Walking home from after-parties and late gigs, cooling off the brain and chilling down the body as the steps pass by and sometimes still having card space or on a day off fill up the card for my own amusement and gratification. Walk the Paths where the pre-visualised decisive moments have occurred, never to be repeated and so a search goes on to capture another scene or viewpoint, remembered or found whilst perambulating.
What is Street Photography?
How can it be classified in the social media age?
How do you practice it?
Why are any of the above relevant to you?

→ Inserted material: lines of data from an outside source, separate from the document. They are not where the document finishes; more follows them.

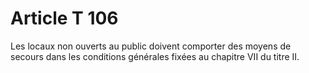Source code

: # Article T 106

Les locaux non ouverts au public doivent comporter des moyens de secours dans les conditions générales fixées au chapitre VII du titre II.
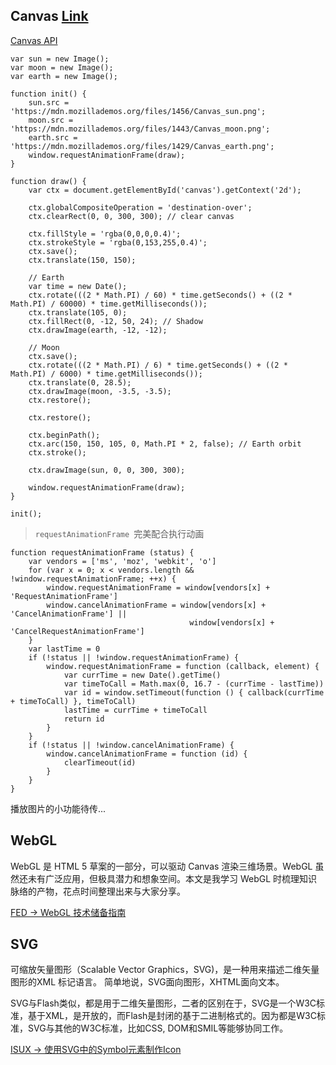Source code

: ## Canvas [Link](https://developer.mozilla.org/zh-CN/docs/Web/API/Canvas_API/Tutorial)[Canvas API](https://developer.mozilla.org/zh-CN/docs/Web/API/Canvas_API/Tutorial)    var sun = new Image();    var moon = new Image();    var earth = new Image();    function init() {        sun.src = 'https://mdn.mozillademos.org/files/1456/Canvas_sun.png';        moon.src = 'https://mdn.mozillademos.org/files/1443/Canvas_moon.png';        earth.src = 'https://mdn.mozillademos.org/files/1429/Canvas_earth.png';        window.requestAnimationFrame(draw);    }    function draw() {        var ctx = document.getElementById('canvas').getContext('2d');        ctx.globalCompositeOperation = 'destination-over';        ctx.clearRect(0, 0, 300, 300); // clear canvas        ctx.fillStyle = 'rgba(0,0,0,0.4)';        ctx.strokeStyle = 'rgba(0,153,255,0.4)';        ctx.save();        ctx.translate(150, 150);        // Earth        var time = new Date();        ctx.rotate(((2 * Math.PI) / 60) * time.getSeconds() + ((2 * Math.PI) / 60000) * time.getMilliseconds());        ctx.translate(105, 0);        ctx.fillRect(0, -12, 50, 24); // Shadow        ctx.drawImage(earth, -12, -12);        // Moon        ctx.save();        ctx.rotate(((2 * Math.PI) / 6) * time.getSeconds() + ((2 * Math.PI) / 6000) * time.getMilliseconds());        ctx.translate(0, 28.5);        ctx.drawImage(moon, -3.5, -3.5);        ctx.restore();        ctx.restore();        ctx.beginPath();        ctx.arc(150, 150, 105, 0, Math.PI * 2, false); // Earth orbit        ctx.stroke();        ctx.drawImage(sun, 0, 0, 300, 300);        window.requestAnimationFrame(draw);    }    init();> `requestAnimationFrame `完美配合执行动画    function requestAnimationFrame (status) {        var vendors = ['ms', 'moz', 'webkit', 'o']        for (var x = 0; x < vendors.length && !window.requestAnimationFrame; ++x) {            window.requestAnimationFrame = window[vendors[x] + 'RequestAnimationFrame']            window.cancelAnimationFrame = window[vendors[x] + 'CancelAnimationFrame'] ||                                            window[vendors[x] + 'CancelRequestAnimationFrame']        }        var lastTime = 0        if (!status || !window.requestAnimationFrame) {            window.requestAnimationFrame = function (callback, element) {                var currTime = new Date().getTime()                var timeToCall = Math.max(0, 16.7 - (currTime - lastTime))                var id = window.setTimeout(function () { callback(currTime + timeToCall) }, timeToCall)                lastTime = currTime + timeToCall                return id            }        }        if (!status || !window.cancelAnimationFrame) {            window.cancelAnimationFrame = function (id) {                clearTimeout(id)            }        }    }播放图片的小功能待传...## WebGLWebGL 是 HTML 5 草案的一部分，可以驱动 Canvas 渲染三维场景。WebGL 虽然还未有广泛应用，但极具潜力和想象空间。本文是我学习 WebGL 时梳理知识脉络的产物，花点时间整理出来与大家分享。[FED -> WebGL 技术储备指南](http://taobaofed.org/blog/2015/12/21/webgl-handbook/)## SVG可缩放矢量图形（Scalable Vector Graphics，SVG)，是一种用来描述二维矢量图形的XML 标记语言。 简单地说，SVG面向图形，XHTML面向文本。SVG与Flash类似，都是用于二维矢量图形，二者的区别在于，SVG是一个W3C标准，基于XML，是开放的，而Flash是封闭的基于二进制格式的。因为都是W3C标准，SVG与其他的W3C标准，比如CSS, DOM和SMIL等能够协同工作。[ISUX -> 使用SVG中的Symbol元素制作Icon](https://isux.tencent.com/16292.html)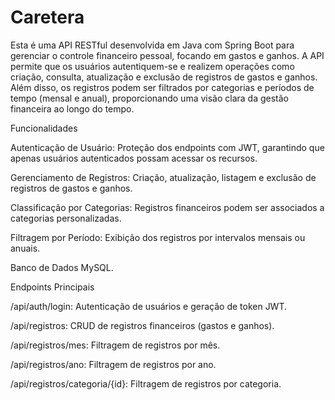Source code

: # Caretera
Esta é uma API RESTful desenvolvida em Java com Spring Boot para gerenciar o controle financeiro pessoal, focando em gastos e ganhos. A API permite que os usuários autentiquem-se e realizem operações como criação, consulta, atualização e exclusão de registros de gastos e ganhos. Além disso, os registros podem ser filtrados por categorias e períodos de tempo (mensal e anual), proporcionando uma visão clara da gestão financeira ao longo do tempo.


Funcionalidades

Autenticação de Usuário: Proteção dos endpoints com JWT, garantindo que apenas usuários autenticados possam acessar os recursos.

Gerenciamento de Registros: Criação, atualização, listagem e exclusão de registros de gastos e ganhos.

Classificação por Categorias: Registros financeiros podem ser associados a categorias personalizadas.

Filtragem por Período: Exibição dos registros por intervalos mensais ou anuais.

Banco de Dados MySQL.


Endpoints Principais

/api/auth/login: Autenticação de usuários e geração de token JWT.

/api/registros: CRUD de registros financeiros (gastos e ganhos).

/api/registros/mes: Filtragem de registros por mês.

/api/registros/ano: Filtragem de registros por ano.

/api/registros/categoria/{id}: Filtragem de registros por categoria.
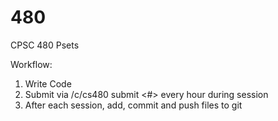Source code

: # 480
CPSC 480 Psets

Workflow:
1. Write Code
2. Submit via /c/cs480 submit <#> <files> <log> every hour during session
3. After each session, add, commit and push files to git
  
  
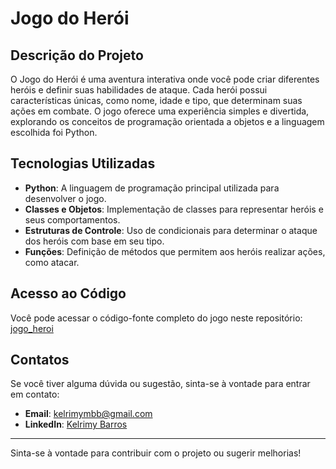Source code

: # Jogo do Herói

## Descrição do Projeto

O Jogo do Herói é uma aventura interativa onde você pode criar diferentes heróis e definir suas habilidades de ataque. Cada herói possui características únicas, como nome, idade e tipo, que determinam suas ações em combate. O jogo oferece uma experiência simples e divertida, explorando os conceitos de programação orientada a objetos e a linguagem escolhida foi Python.

## Tecnologias Utilizadas

- **Python**: A linguagem de programação principal utilizada para desenvolver o jogo.
- **Classes e Objetos**: Implementação de classes para representar heróis e seus comportamentos.
- **Estruturas de Controle**: Uso de condicionais para determinar o ataque dos heróis com base em seu tipo.
- **Funções**: Definição de métodos que permitem aos heróis realizar ações, como atacar.

## Acesso ao Código

Você pode acessar o código-fonte completo do jogo neste repositório: [jogo_heroi](https://github.com/kelrimy/jogo_heroi)

## Contatos

Se você tiver alguma dúvida ou sugestão, sinta-se à vontade para entrar em contato:

- **Email**: kelrimymbb@gmail.com
- **LinkedIn**: [Kelrimy Barros](https://www.linkedin.com/in/kelrimy)

---

Sinta-se à vontade para contribuir com o projeto ou sugerir melhorias!
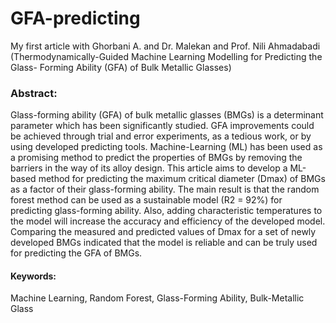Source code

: # GFA-predicting
My first article with Ghorbani A. and Dr. Malekan and Prof. Nili Ahmadabadi (Thermodynamically-Guided Machine Learning Modelling for Predicting the Glass- Forming Ability (GFA) of Bulk Metallic Glasses) 
### Abstract:
Glass-forming ability (GFA) of bulk metallic glasses (BMGs) is a determinant parameter which has been significantly studied. GFA improvements could be achieved through trial and error experiments, as a tedious work, or by using developed predicting tools. Machine-Learning (ML) has been used as a promising method to predict the properties of BMGs by removing the barriers in the way of its alloy design. This article aims to develop a ML-based method for predicting the maximum critical diameter (Dmax) of BMGs as a factor of their glass-forming ability. The main result is that the random forest method can be used as a sustainable model (R2 = 92%) for predicting glass-forming ability. Also, adding characteristic temperatures to the model will increase the accuracy and efficiency of the developed model. Comparing the measured and predicted values of Dmax for a set of newly developed BMGs indicated that the model is reliable and can be truly used for predicting the GFA of BMGs.
#### Keywords: 
Machine Learning, Random Forest, Glass-Forming Ability, Bulk-Metallic Glass
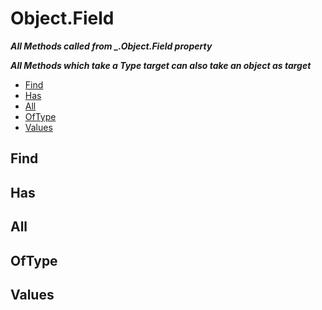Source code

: #  Object.Field
***All Methods called from _.Object.Field property***

***All Methods which take a Type target can also take an object as target***

- [Find](#find)
- [Has](#has)
- [All](#all)
- [OfType](#oftype)
- [Values](#values)

## Find

## Has

## All

## OfType

## Values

The side projects that come from working in the Herbalverse can arrive from diverse and eclectic thinking. Growing up in the Seventies in, on and around, the various Edgelands that surrounded my childhood house, which included; working docks and rivers, ever-expanding housing estates and industrial estates. Shrinking train and tram lines, The drains criss-crossing in between and graveyards everywhere in the older parts. In between all of it a plethora of public houses, coaching inns, hostelries and taverns. All locally renowned for various reasoning and fabled stories. It is in these places that the local history is written.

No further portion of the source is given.